As principais inovações trazidas pelo Marco Regulatório, a nosso sentir, buscam reduzir os chamados custos de transação, oriundos da desinformação e do tão famoso risco Brasil, permitindo que haja uma maior clareza no processo de tomada de decisão por parte do investidor.
Pode-se destacar algumas boas práticas regulatórias (i) na centralização dos comandos regulatórios e mandatórios na ANA, Agência Nacional de Águas; (ii) estabelecimento de metas audaciosas como o atendimento de 99% da população com água potável e 90% com tratamento de esgoto até 2033, (iii) participação da iniciativa privada na prestação de serviços de saneamento e (iv) prazo de um ano para licitações obrigatórias dos serviços.
Ainda que forma paralela, deve-se destacar a alvissareira aprovação do Decreto Federal n° 10.411/2020 que dispõe sobre a Análise de Impacto Regulatório e do cabedal normativo das Leis Federais, a Lei da Liberdade Econômica (13.874/2019) e da Lei das Agências Reguladoras (13.848/2019),
O saneamento, ainda que possua notável pujança econômica, deve ser compreendido sob a ótica de serviço público, assegurando-se de mecanismos que prevejam e concretizem a modicidade tarifária, a generalidade, a eficiência e a prestação de um serviço adequado.
Todos estes pontos, ainda que ressaltados no novo marco, já foram objeto de leis anteriores, como a reverenciada Lei Federal n°8.987/95, lei geral das concessões, e ainda a Lei Federal nº 13.460, de 26 de junho de 2017 que versa sobre a participação, proteção e defesa dos usuários dos serviços público.
Diante disto, ao que parece, os péssimos indicadores do saneamento não estão atrelados diretamente a existência ou não de lei, mas talvez a culturas administrativas enraizadas nos gestores públicos, e, principalmente, na insistência da Administração Pública de não seguir as regras de mercado.
Em regra, o serviço de saneamento é prestado por meio de um monopólio natural, isto é, a robustez de sua estrutura de prestação é tamanha que impede aos outros interessados que dupliquem aquele aparato de encanamentos, estações de tratamento e centrais, impossibilitando o exercício de escolha pelo consumidor, que ainda se vê compulsoriamente obrigado a aceitar aquele fornecedor, gerando por isso uma clientela cativa que desestimula as melhorias.

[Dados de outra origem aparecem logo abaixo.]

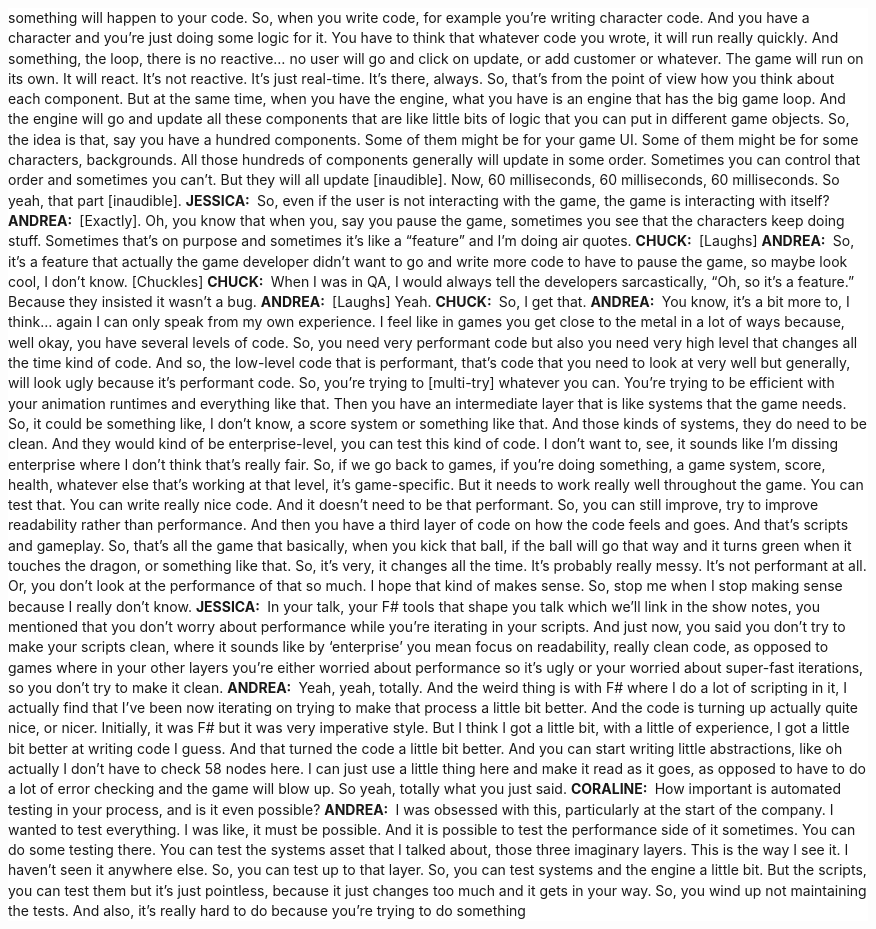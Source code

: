 something will happen to your code. So, when you write code, for example you’re writing character code. And you have a character and you’re just doing some logic for it. You have to think that whatever code you wrote, it will run really quickly. And something, the loop, there is no reactive… no user will go and click on update, or add customer or whatever. The game will run on its own. It will react. It’s not reactive. It’s just real-time. It’s there, always. So, that’s from the point of view how you think about each component. But at the same time, when you have the engine, what you have is an engine that has the big game loop. And the engine will go and update all these components that are like little bits of logic that you can put in different game objects. So, the idea is that, say you have a hundred components. Some of them might be for your game UI. Some of them might be for some characters, backgrounds. All those hundreds of components generally will update in some order. Sometimes you can control that order and sometimes you can’t. But they will all update [inaudible]. Now, 60 milliseconds, 60 milliseconds, 60 milliseconds. So yeah, that part [inaudible]. **JESSICA:&nbsp;** So, even if the user is not interacting with the game, the game is interacting with itself? **ANDREA:&nbsp;** [Exactly]. Oh, you know that when you, say you pause the game, sometimes you see that the characters keep doing stuff. Sometimes that’s on purpose and sometimes it’s like a “feature” and I’m doing air quotes. **CHUCK:&nbsp;** [Laughs] **ANDREA:&nbsp;** So, it’s a feature that actually the game developer didn’t want to go and write more code to have to pause the game, so maybe look cool, I don’t know. [Chuckles] **CHUCK:&nbsp;** When I was in QA, I would always tell the developers sarcastically, “Oh, so it’s a feature.” Because they insisted it wasn’t a bug. **ANDREA:&nbsp;** [Laughs] Yeah. **CHUCK:&nbsp;** So, I get that. **ANDREA:&nbsp;** You know, it’s a bit more to, I think… again I can only speak from my own experience. I feel like in games you get close to the metal in a lot of ways because, well okay, you have several levels of code. So, you need very performant code but also you need very high level that changes all the time kind of code. And so, the low-level code that is performant, that’s code that you need to look at very well but generally, will look ugly because it’s performant code. So, you’re trying to [multi-try] whatever you can. You’re trying to be efficient with your animation runtimes and everything like that. Then you have an intermediate layer that is like systems that the game needs. So, it could be something like, I don’t know, a score system or something like that. And those kinds of systems, they do need to be clean. And they would kind of be enterprise-level, you can test this kind of code. I don’t want to, see, it sounds like I’m dissing enterprise where I don’t think that’s really fair. So, if we go back to games, if you’re doing something, a game system, score, health, whatever else that’s working at that level, it’s game-specific. But it needs to work really well throughout the game. You can test that. You can write really nice code. And it doesn’t need to be that performant. So, you can still improve, try to improve readability rather than performance. And then you have a third layer of code on how the code feels and goes. And that’s scripts and gameplay. So, that’s all the game that basically, when you kick that ball, if the ball will go that way and it turns green when it touches the dragon, or something like that. So, it’s very, it changes all the time. It’s probably really messy. It’s not performant at all. Or, you don’t look at the performance of that so much. I hope that kind of makes sense. So, stop me when I stop making sense because I really don’t know. **JESSICA:&nbsp;** In your talk, your F# tools that shape you talk which we’ll link in the show notes, you mentioned that you don’t worry about performance while you’re iterating in your scripts. And just now, you said you don’t try to make your scripts clean, where it sounds like by ‘enterprise’ you mean focus on readability, really clean code, as opposed to games where in your other layers you’re either worried about performance so it’s ugly or your worried about super-fast iterations, so you don’t try to make it clean. **ANDREA:&nbsp;** Yeah, yeah, totally. And the weird thing is with F# where I do a lot of scripting in it, I actually find that I’ve been now iterating on trying to make that process a little bit better. And the code is turning up actually quite nice, or nicer. Initially, it was F# but it was very imperative style. But I think I got a little bit, with a little of experience, I got a little bit better at writing code I guess. And that turned the code a little bit better. And you can start writing little abstractions, like oh actually I don’t have to check 58 nodes here. I can just use a little thing here and make it read as it goes, as opposed to have to do a lot of error checking and the game will blow up. So yeah, totally what you just said. **CORALINE:&nbsp;** How important is automated testing in your process, and is it even possible? **ANDREA:&nbsp;** I was obsessed with this, particularly at the start of the company. I wanted to test everything. I was like, it must be possible. And it is possible to test the performance side of it sometimes. You can do some testing there. You can test the systems asset that I talked about, those three imaginary layers. This is the way I see it. I haven’t seen it anywhere else. So, you can test up to that layer. So, you can test systems and the engine a little bit. But the scripts, you can test them but it’s just pointless, because it just changes too much and it gets in your way. So, you wind up not maintaining the tests. And also, it’s really hard to do because you’re trying to do something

A partir dessa contextualização, é fundamental estabelecer robustos mecanismos pro competição, como o fomento e proteção à concorrência prévia por meio da licitação pública, a aplicação da Yardstick Regulation, mecanismo este capaz de mensurar e impor parâmetros de concorrência entre agentes que ocupem mercados relevantes distintos e a ainda a seriedade e previsibilidade da eventual caducidade por descumprimento do contrato.
De tudo que se apresenta neste cenário, restam duas certezas, (i) a ausência de saneamento mata, podendo ser indicada a experiência da desigualdade da mortalidade do coronavírus e de sua disseminação nas regiões favelizadas e desprovidas de saneamento (ii) precisa-se de uma urgente mudança na cultura do gestor público, o que se faz diariamente, mediante a implementação das boas práticas regulatórias, de segurança e estabilidade jurídica, de prevenção e combate à corrupção e de transparência.